A streaming parser is doing 2 things:

  • waiting for input
  • processing the current input and spitting out Events

This maps to D beautifully:

  1. Waiting for input means it's an OutputRange with explicit put method!

  2. Processing events means it's an InputRange of events.

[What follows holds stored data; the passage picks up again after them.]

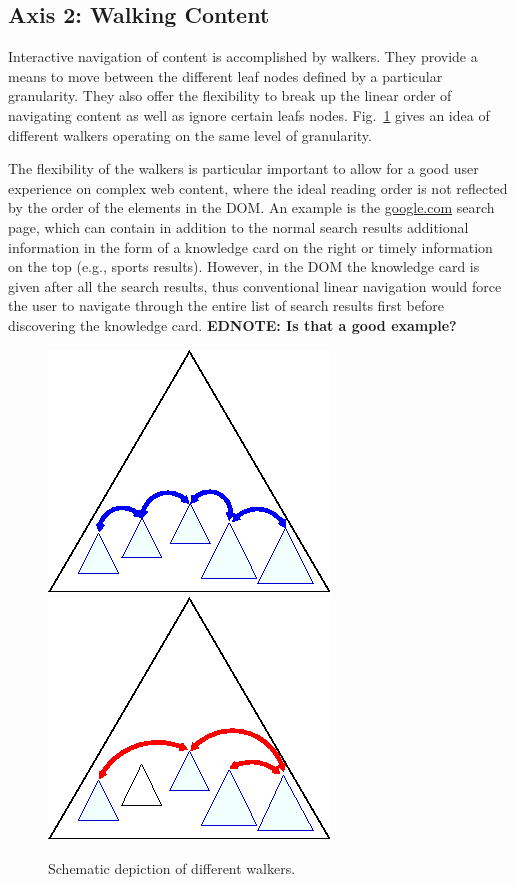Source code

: \documentclass{sig-alternate}
\newcommand\ednote[1]{\typeout{There is still a note!!!}%
  {\bf EDNOTE: #1}}
\begin{document}
\subsection{Axis 2: Walking Content}
\label{sec:ax2}

Interactive navigation of content is accomplished by walkers.  They provide a
means to move between the different leaf nodes defined by a particular
granularity. They also offer the flexibility to break up the linear order of
navigating content as well as ignore certain leafs nodes. Fig.~\ref{fig:walkers} gives
an idea of different walkers operating on the same level of granularity.

The flexibility of the walkers is particular important to allow for a good user
experience on complex web content, where the ideal reading order is not
reflected by the order of the elements in the DOM. An example is the
\url{google.com} search page, which can contain in addition to the normal search
results additional information in the form of a knowledge card on the right or
timely information on the top (e.g., sports results). However, in the DOM the
knowledge card is given after all the search results, thus conventional linear
navigation would force the user to navigate through the entire list of search
results first before discovering the knowledge card.\ednote{Is that a good
  example?}

\begin{figure}[ht!]
  \begin{center}
    \leavevmode
    \includegraphics[width=.4\columnwidth]{images/walker1}
    \includegraphics[width=.4\columnwidth]{images/walker2}
    \caption{Schematic depiction of different walkers.}
    \label{fig:walkers}
  \end{center}
\end{figure}
\end{document}
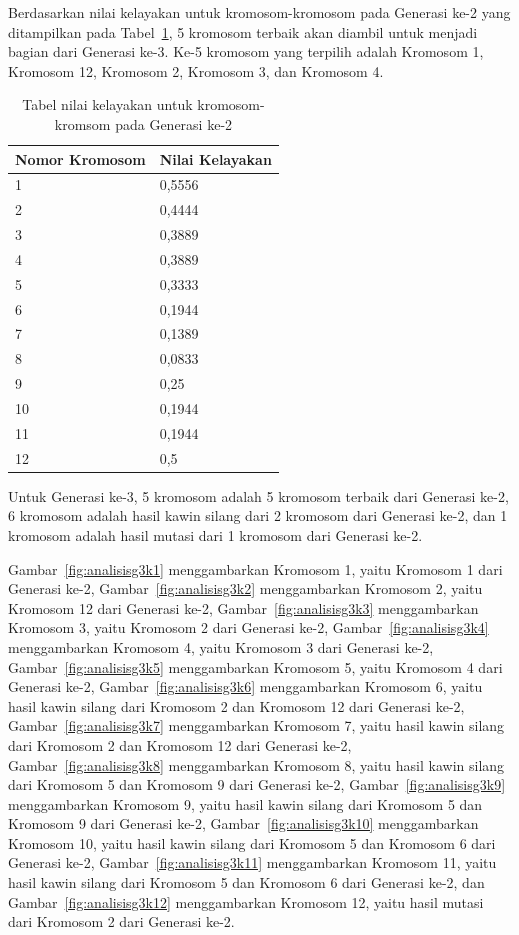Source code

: \clearpage

Berdasarkan nilai kelayakan untuk kromosom-kromosom pada Generasi ke-2 yang ditampilkan pada Tabel~\ref{tab:analisishg3}, 5 kromosom terbaik akan diambil untuk menjadi bagian dari Generasi ke-3. Ke-5 kromosom yang terpilih adalah Kromosom 1, Kromosom 12, Kromosom 2, Kromosom 3, dan Kromosom 4.

\begin{table}
\centering
\captionsetup{justification=centering}
\caption[Tabel nilai kelayakan untuk kromosom-kromsom pada Generasi ke-1]{Tabel nilai kelayakan untuk kromosom-kromsom pada Generasi ke-2}
\begin{tabular}{| l | l |}
\hline
Nomor Kromosom & Nilai Kelayakan \\
\hline \hline
1 & 0,5556 \\
\hline
2 & 0,4444 \\
\hline
3 & 0,3889 \\
\hline
4 & 0,3889 \\
\hline
5 & 0,3333 \\
\hline
6 & 0,1944 \\
\hline
7 & 0,1389 \\
\hline
8 & 0,0833 \\
\hline
9 & 0,25 \\
\hline
10 & 0,1944 \\
\hline
11 & 0,1944 \\
\hline
12 & 0,5 \\
\hline
\end{tabular}
\label{tab:analisishg3}
\end{table}

Untuk Generasi ke-3, 5 kromosom adalah 5 kromosom terbaik dari Generasi ke-2, 6 kromosom adalah hasil kawin silang dari 2 kromosom dari Generasi ke-2, dan 1 kromosom adalah hasil mutasi dari 1 kromosom dari Generasi ke-2.

Gambar~\ref{fig:analisisg3k1} menggambarkan Kromosom 1, yaitu Kromosom 1 dari Generasi ke-2, Gambar~\ref{fig:analisisg3k2} menggambarkan Kromosom 2, yaitu Kromosom 12 dari Generasi ke-2, Gambar~\ref{fig:analisisg3k3} menggambarkan Kromosom 3, yaitu Kromosom 2 dari Generasi ke-2, Gambar~\ref{fig:analisisg3k4} menggambarkan Kromosom 4, yaitu Kromosom 3 dari Generasi ke-2, Gambar~\ref{fig:analisisg3k5} menggambarkan Kromosom 5, yaitu Kromosom 4 dari Generasi ke-2, Gambar~\ref{fig:analisisg3k6} menggambarkan Kromosom 6, yaitu hasil kawin silang dari Kromosom 2 dan Kromosom 12 dari Generasi ke-2, Gambar~\ref{fig:analisisg3k7} menggambarkan Kromosom 7, yaitu hasil kawin silang dari Kromosom 2 dan Kromosom 12 dari Generasi ke-2, Gambar~\ref{fig:analisisg3k8} menggambarkan Kromosom 8, yaitu hasil kawin silang dari Kromosom 5 dan Kromosom 9 dari Generasi ke-2, Gambar~\ref{fig:analisisg3k9} menggambarkan Kromosom 9, yaitu hasil kawin silang dari Kromosom 5 dan Kromosom 9 dari Generasi ke-2, Gambar~\ref{fig:analisisg3k10} menggambarkan Kromosom 10, yaitu hasil kawin silang dari Kromosom 5 dan Kromosom 6 dari Generasi ke-2, Gambar~\ref{fig:analisisg3k11} menggambarkan Kromosom 11, yaitu hasil kawin silang dari Kromosom 5 dan Kromosom 6 dari Generasi ke-2, dan Gambar~\ref{fig:analisisg3k12} menggambarkan Kromosom 12, yaitu hasil mutasi dari Kromosom 2 dari Generasi ke-2.

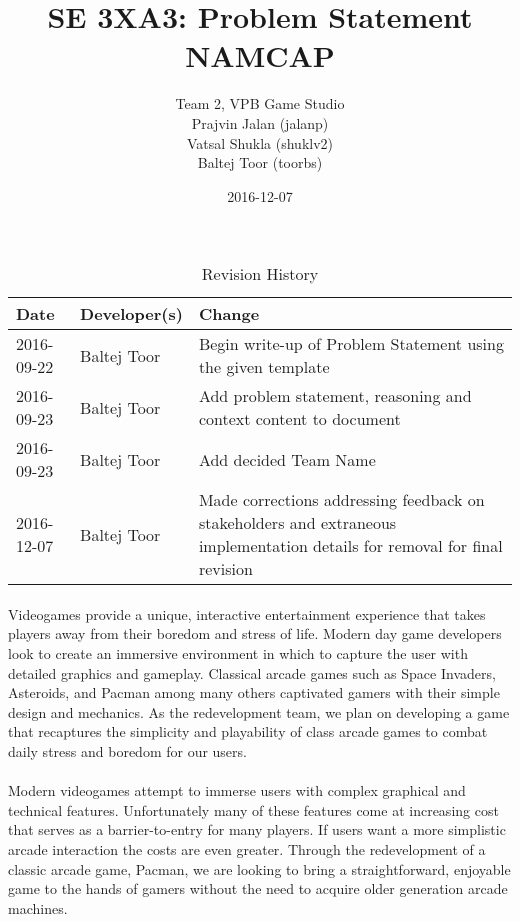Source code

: \documentclass{article}
\title{SE 3XA3: Problem Statement\\NAMCAP}
\author{Team 2, VPB Game Studio
		\\ Prajvin Jalan (jalanp)
		\\ Vatsal Shukla (shuklv2)
		\\ Baltej Toor (toorbs)
}
\date{2016-12-07}
\begin{document}
\begin{table}[hp]
\caption{Revision History} \label{TblRevisionHistory}
\begin{tabularx}{\textwidth}{llX}
\toprule
\textbf{Date} & \textbf{Developer(s)} & \textbf{Change}\\
\midrule
2016-09-22 & Baltej Toor & Begin write-up of Problem Statement using the given
template\\
2016-09-23 & Baltej Toor & Add problem statement, reasoning and context content
to document\\
2016-09-23 & Baltej Toor & Add decided Team Name\\
2016-12-07 & Baltej Toor & Made corrections addressing feedback on stakeholders and extraneous implementation details for removal for final revision\\
\bottomrule
\end{tabularx}
\end{table}

\newpage

\maketitle

\paragraph{}
Videogames provide a unique, interactive entertainment experience that takes
players away from their boredom and stress of life. Modern day game developers
look to create an immersive environment in which to capture the user with
detailed graphics and gameplay. Classical arcade games such as Space Invaders,
Asteroids, and Pacman among many others captivated gamers with their simple
design and mechanics. As the redevelopment team, we plan on developing a game
that recaptures the simplicity and playability of class arcade games to combat
daily stress and boredom for our users.

\paragraph{}
Modern videogames attempt to immerse users with complex graphical and technical
features. Unfortunately many of these features come at increasing cost that
serves as a barrier-to-entry for many players. If users want a more simplistic
arcade interaction the costs are even greater. Through the redevelopment of a
classic arcade game, Pacman, we are looking to bring a straightforward,
enjoyable game to the hands of gamers without the need to acquire older
generation arcade machines.
\end{document}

It may even be ForwardRange, mine first of this kind is Forward range.

Destroy!

--
Olshansky Dmitry

April 18, 2023

On Tuesday, 18 April 2023 at 08:13:05 UTC, Dmitry Olshansky wrote:

>

A streaming parser is doing 2 things:

  • waiting for input
  • processing the current input and spitting out Events

This maps to D beautifully:

  1. Waiting for input means it's an OutputRange with explicit put method!

  2. Processing events means it's an InputRange of events. It may even be ForwardRange, mine first of this kind is Forward range.

Destroy!

--
Olshansky Dmitry

Sounds like a natural fit! I think it's interesting to explore related concepts that other languages have like their versions of iterators/ranges, but also streams, observables, interaction with promises (observables vs async iterables). Another related topic is validation vs parsing (converting data from unstructured input to a more structured form). I don't have time to discuss in detail at the moment, so I'll just share a few links.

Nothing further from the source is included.